Lipoxins and ATLs promote the resolution of inflammation by selectively stopping the entry of new PMNs to sites of inflammation that includes inhibition of chemotaxis of PMNs and their adhesion to and transmigration through endothelial cells and reduction of vascular permeability [122125]. At the same time, lipoxins and ATLs stimulate the recruitment of monocytes by stimulating their chemotaxis and adherence without causing release of reactive oxygen species [126128], and promote the non-phlogistic phagocytosis of apoptotic neutrophils by macrophages [129, 130]. This is supported by a shift to an anti-inflammatory response by these mediators, because lipoxin, ATLs and their stable analogues inhibit the production and action of chemokines (i.e. IL-8) and TNFα, whereas stimulate the anti-inflammatory cytokine TGFβ[128, 131]. These effects seem to be mediated through the GPCR, LXA4 receptor (ALXR) also referred to as formyl peptide receptor-like 1 (FPRL1) and the subsequent inacti-vation of the transactivating pathways NFkB and AP1 [127, 129].

As a consequence, these lipid mediators have been proven effective in various models of inflammatory diseases such as ischemia/reperfusion injury, inflammatory bowel disease, glomerulonephritis, allergic pleural edema, periodontitis, dermal inflammation and cystic fibrosis [131, 132]. Importantly, some of the beneficial effects ascribed to aspirin in various human diseases should be a consequence of the generation of ATL and subsequent promotion of inflammation resolution.

Resolvins and protectins

Recent evidence have demonstrated that AA is not the only fatty-acid substrate that can be transformed by COXs and LOXs to bioactive mediators with roles in anti-inflammation and resolution. The beneficial roles of the ω-3 PUFAs, eicosapentoaneoic acid (EPA) and docosahexaenoic acid (DHA), in health and organ function were known from almost one century ago [133]. Both DHA and EPA are held to be beneficial in a wide range of human inflammatory diseases, including rheumatoid arthritis, Alzheimer's disease, cardiovascular diseases, inflammatory bowel disease and lung fibrosis [134139]. Until very recently, the established hypotheses about the mechanisms that govern these beneficial effects were that these ω-3 PUFAs prevent conversion of AA to pro-inflammatory eicosanoids (PGs and LTs) or serve as an alternative substrate generating less-potent products. However, the group leadered by C.N. Serhan dramatically changed the scenario in this field, since they uncovered a series of oxygenated derivatives of ω-3 PUFAs, named Resolvins (Rvs) and Protectins (PDs), which possess potent anti-inflammatory and pro-resolving actions [122, 140147]. Thus, they found that EPA generates the 18R E-series resolvins (resolvin E1 and resolvin E2) in the presence of aspirin during the spontaneous resolution phase of acute inflammation where specific cell-cell interactions occur (Fig. 3). They also elucidated that DHA generates the 17S D-series resolvins (resolvins D1 to D6) and protectin D1 (PD1) through interaction with leucocyte LOX, and alternatively, DHA forms the 17R D-series resolvins (AT-RvDs) in the presence of aspirin-acetylated COX2 (Fig. 3).
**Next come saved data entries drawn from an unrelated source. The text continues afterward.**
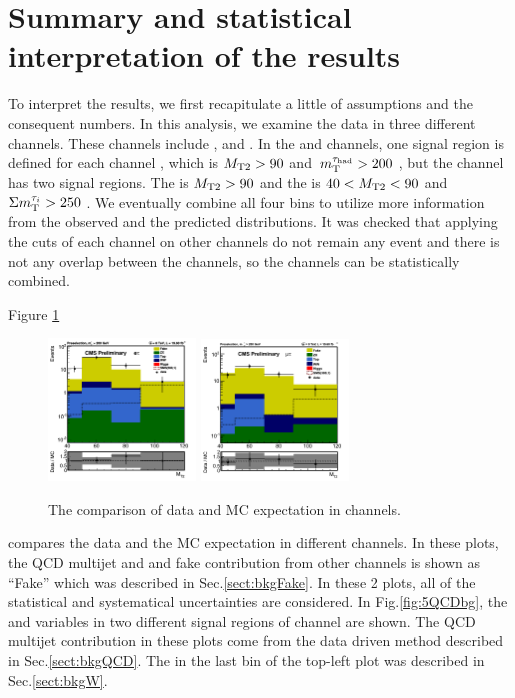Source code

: \section{Summary and statistical interpretation of the results}
\label{sect:stat}
To interpret the results, we first recapitulate a little of assumptions and the consequent numbers.
In this analysis, we examine the data in three different channels.
These channels include \tauTau, \muTau and \eTau.
In the \muTau and \eTau channels, one signal region is defined for each channel , which is ${M_{\rm T2}} > 90$ \GeV and $\,m_{\rm T}^{\tau_{\rm had}} > 200$ \GeV,
but the \tauTau channel has two signal regions.
The \binone is ${M_{\rm T2}} > 90$ \GeV and the \bintwo is $40 < {M_{\rm T2}} < 90$ \GeV and $\Sigma m_{\rm T}^{\tau_i} > 250$ \GeV.
We eventually combine all four bins to utilize more information from the observed and the predicted distributions.
It was checked that applying the cuts of each channel on other channels do not remain any event and 
there is not any overlap between the channels, so the channels can be statistically combined.

Figure \ref{fig:yield_final}
\begin{figure}[h]
\centering
\includegraphics[width=0.35\textwidth,keepaspectratio=true]{StatisticsFig/MT2_tauMTgt200_DDFakeEleTau.png}
\includegraphics[width=0.35\textwidth,keepaspectratio=true]{StatisticsFig/MT2muTau_tauMTgt200_DDFake.png}
\caption{The comparison of data and MC expectation in \leptonTau channels.}
\label{fig:yield_final}
\end{figure}
compares the data and the MC expectation in different \leptonTau channels. 
In these plots, the QCD multijet and \wjets and fake contribution from other channels is shown 
as ``Fake'' which was described in Sec.\ref{sect:bkgFake}. 
In these 2 plots, all of the statistical and systematical uncertainties are considered.
In Fig.\ref{fig:5QCDbg}, the \mttwo and \SumMT variables in two 
different signal regions of \tauTau channel are shown. The QCD multijet contribution in these plots come from the data driven method described in 
Sec.\ref{sect:bkgQCD}. The \wjets in the last bin of the top-left plot was described in Sec.\ref{sect:bkgW}. 

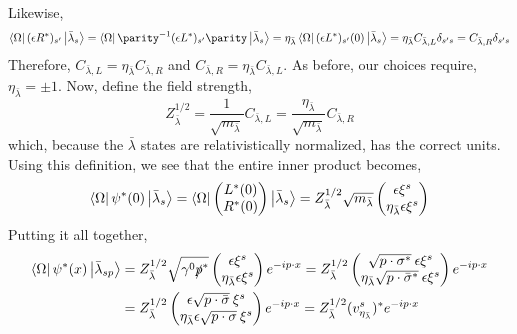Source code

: \documentclass[12pt]{article}
\begin{document}
Likewise,
\[ \bra{\Omega} (\epsilon R^*)_{s'} \ket{{\bar{\lambda}}_{s}} = \bra{\Omega} \parity^{-1} (\epsilon L^*)_{s'} \parity  \ket{{\bar{\lambda}}_{s}} = \eta_{\bar{\lambda}} \bra{\Omega} (\epsilon L^*)_{s'}(0) \ket{{\bar{\lambda}}_{s}} = \eta_{\bar{\lambda}} C_{{\bar{\lambda}}, L} \delta_{s's} = C_{{\bar{\lambda}}, R} \delta_{s's} \]
Therefore, $C_{{\bar{\lambda}}, L} = \eta_{{\bar{\lambda}}} C_{{\bar{\lambda}}, R}$ and $C_{{\bar{\lambda}}, R} = \eta_{{\bar{\lambda}}} C_{{\bar{\lambda}}, L}$. As before, our choices require, $\eta_{{\bar{\lambda}}} = \pm 1$. Now, define the field strength,
\[ Z_{{\bar{\lambda}}}^{1/2} = \frac{1}{\sqrt{m_{\bar{\lambda}}}} C_{{\bar{\lambda}}, L} = \frac{\eta_{\bar{\lambda}}}{\sqrt{m_{\bar{\lambda}}}}  C_{{\bar{\lambda}}, R} \]
which, because the ${\bar{\lambda}}$ states are relativistically normalized, has the correct units.
Using this definition, we see that the entire inner product becomes,
\[ \left< \Omega \right| \psi^*(0) \left| {\bar{\lambda}}_s \right> = \left< \Omega \right|
\begin{pmatrix}
L^*(0) \\
R^*(0)
\end{pmatrix} \left| {\bar{\lambda}}_s \right> = Z_{{\bar{\lambda}}}^{1/2} \sqrt{m_{\bar{\lambda}}} 
\begin{pmatrix}
\epsilon \xi^s \\
\eta_{\bar{\lambda}} \epsilon \xi^s
\end{pmatrix} \]
Putting it all together, 
\begin{align*}  
\left< \Omega \right| \psi^*(x) \left| {\bar{\lambda}}_{s p} \right>
& = Z_{{\bar{\lambda}}}^{1/2} \sqrt{ \gamma^0 \slashed{p}^*}  \begin{pmatrix}
\epsilon \xi^s \\
\eta_{\bar{\lambda}} \epsilon \xi^s
\end{pmatrix} e^{- i p \cdot x} 
= Z_{{\bar{\lambda}}}^{1/2} 
\begin{pmatrix}
\sqrt{p \cdot \sigma^*} \: \epsilon \xi^s \\
\eta_{\bar{\lambda}} \sqrt{p \cdot \bar{\sigma}^*} \: \epsilon \xi^s
\end{pmatrix} 
e^{- i p \cdot x} 
\\
&= Z_{{\bar{\lambda}}}^{1/2} 
\begin{pmatrix}
\epsilon \sqrt{p \cdot \bar{\sigma}} \: \xi^s \\
\eta_{\bar{\lambda}} \epsilon \sqrt{p \cdot \sigma} \: \xi^s
\end{pmatrix} 
e^{- i p \cdot x} 
= Z_{{\bar{\lambda}}}^{1/2} (v^s_{\eta_{\bar{\lambda}}})^* e^{ -i p \cdot x} 
\end{align*}
\end{document}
RvE1 inhibits PMN transendothelial migration in vitro, reduces leucocyte infiltration in vivo, and inhibits DC migration and IL-12 production [140, 141, 147150]. Moreover, RvE1 improved the survival of mice with colitis by reducing PMN recruitment and the expression of pro-inflammatory genes [151]. RvE1 can interact with the LTB4 receptor (BLT1) in leucocytes and attenuate LTB4-stimulated signals, acting as a partial agonist or antagonist [152]. In addition, RvE1 seems to bind to the GPCR receptor ChemR23 and inhibit NFkB signalling through a mechanism that involves phosphorylation rather than mobilization of calcium or cAMP [152]. The other resolvins, especially RvD1, inhibit TNFα-induced IL-1β production by microglia, reduce PMN infiltration into inflamed brain, skin and peritoneum, and are protective in a model renal ischemic injury [141, 142, 153].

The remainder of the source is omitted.